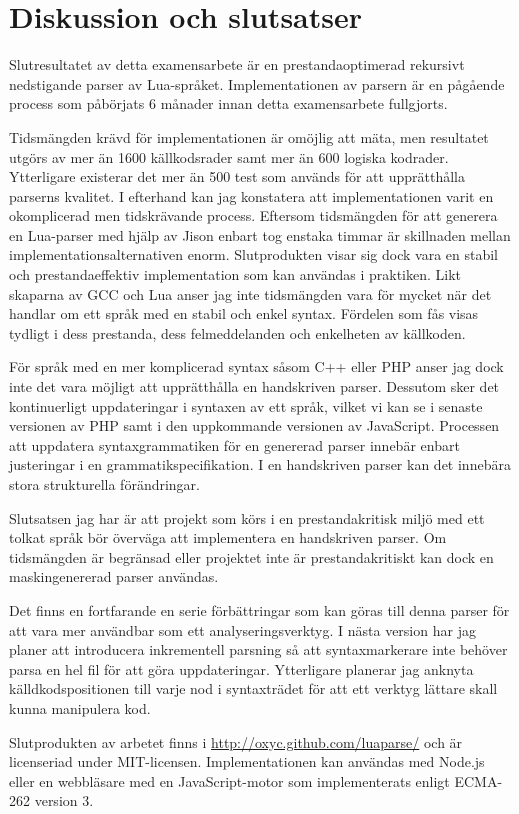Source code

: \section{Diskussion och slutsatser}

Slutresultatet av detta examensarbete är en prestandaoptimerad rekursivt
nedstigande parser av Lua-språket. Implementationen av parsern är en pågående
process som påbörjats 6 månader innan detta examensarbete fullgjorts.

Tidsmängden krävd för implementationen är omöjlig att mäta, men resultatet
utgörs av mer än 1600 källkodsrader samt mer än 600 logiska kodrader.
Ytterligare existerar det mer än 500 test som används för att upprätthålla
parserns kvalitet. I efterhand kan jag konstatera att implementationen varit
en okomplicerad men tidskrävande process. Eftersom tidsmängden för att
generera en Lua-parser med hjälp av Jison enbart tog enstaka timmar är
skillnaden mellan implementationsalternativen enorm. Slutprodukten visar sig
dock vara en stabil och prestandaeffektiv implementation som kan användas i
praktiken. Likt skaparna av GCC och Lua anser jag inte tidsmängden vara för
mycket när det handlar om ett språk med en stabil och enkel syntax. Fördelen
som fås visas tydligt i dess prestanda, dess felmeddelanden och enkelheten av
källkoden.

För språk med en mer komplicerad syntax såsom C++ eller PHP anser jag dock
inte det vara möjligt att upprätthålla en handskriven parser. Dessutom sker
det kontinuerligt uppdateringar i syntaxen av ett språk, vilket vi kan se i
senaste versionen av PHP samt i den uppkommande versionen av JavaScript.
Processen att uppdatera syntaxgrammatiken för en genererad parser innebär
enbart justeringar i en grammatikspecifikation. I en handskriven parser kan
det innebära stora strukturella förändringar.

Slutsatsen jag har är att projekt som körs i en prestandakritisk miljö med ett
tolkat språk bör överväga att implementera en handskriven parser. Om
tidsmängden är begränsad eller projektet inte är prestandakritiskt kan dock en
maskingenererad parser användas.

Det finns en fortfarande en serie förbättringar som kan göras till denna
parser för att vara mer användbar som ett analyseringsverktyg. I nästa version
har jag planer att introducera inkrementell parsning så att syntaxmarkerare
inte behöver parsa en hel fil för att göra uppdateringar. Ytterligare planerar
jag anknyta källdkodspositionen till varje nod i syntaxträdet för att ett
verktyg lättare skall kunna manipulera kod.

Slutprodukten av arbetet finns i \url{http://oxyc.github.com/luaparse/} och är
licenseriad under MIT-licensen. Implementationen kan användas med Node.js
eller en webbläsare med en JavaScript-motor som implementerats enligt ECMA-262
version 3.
---
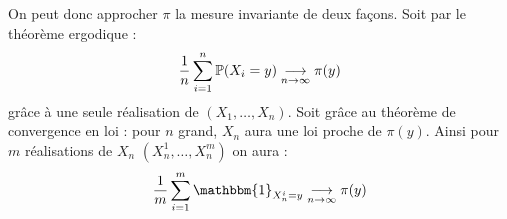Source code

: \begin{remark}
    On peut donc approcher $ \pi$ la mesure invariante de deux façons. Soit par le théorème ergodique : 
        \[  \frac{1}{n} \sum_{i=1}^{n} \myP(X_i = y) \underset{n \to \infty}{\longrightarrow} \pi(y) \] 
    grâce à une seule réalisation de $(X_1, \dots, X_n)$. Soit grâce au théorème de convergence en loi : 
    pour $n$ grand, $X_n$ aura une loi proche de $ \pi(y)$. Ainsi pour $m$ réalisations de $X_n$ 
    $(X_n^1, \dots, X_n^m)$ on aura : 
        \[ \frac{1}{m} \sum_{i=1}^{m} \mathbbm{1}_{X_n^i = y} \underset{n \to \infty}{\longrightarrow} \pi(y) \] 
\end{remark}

(Task): Could you show every line of the listing that holds the string "dock"?

(Answer for the task):
dock vara en stabil och prestandaeffektiv implementation som kan användas i
För språk med en mer komplicerad syntax såsom C++ eller PHP anser jag dock
tidsmängden är begränsad eller projektet inte är prestandakritiskt kan dock en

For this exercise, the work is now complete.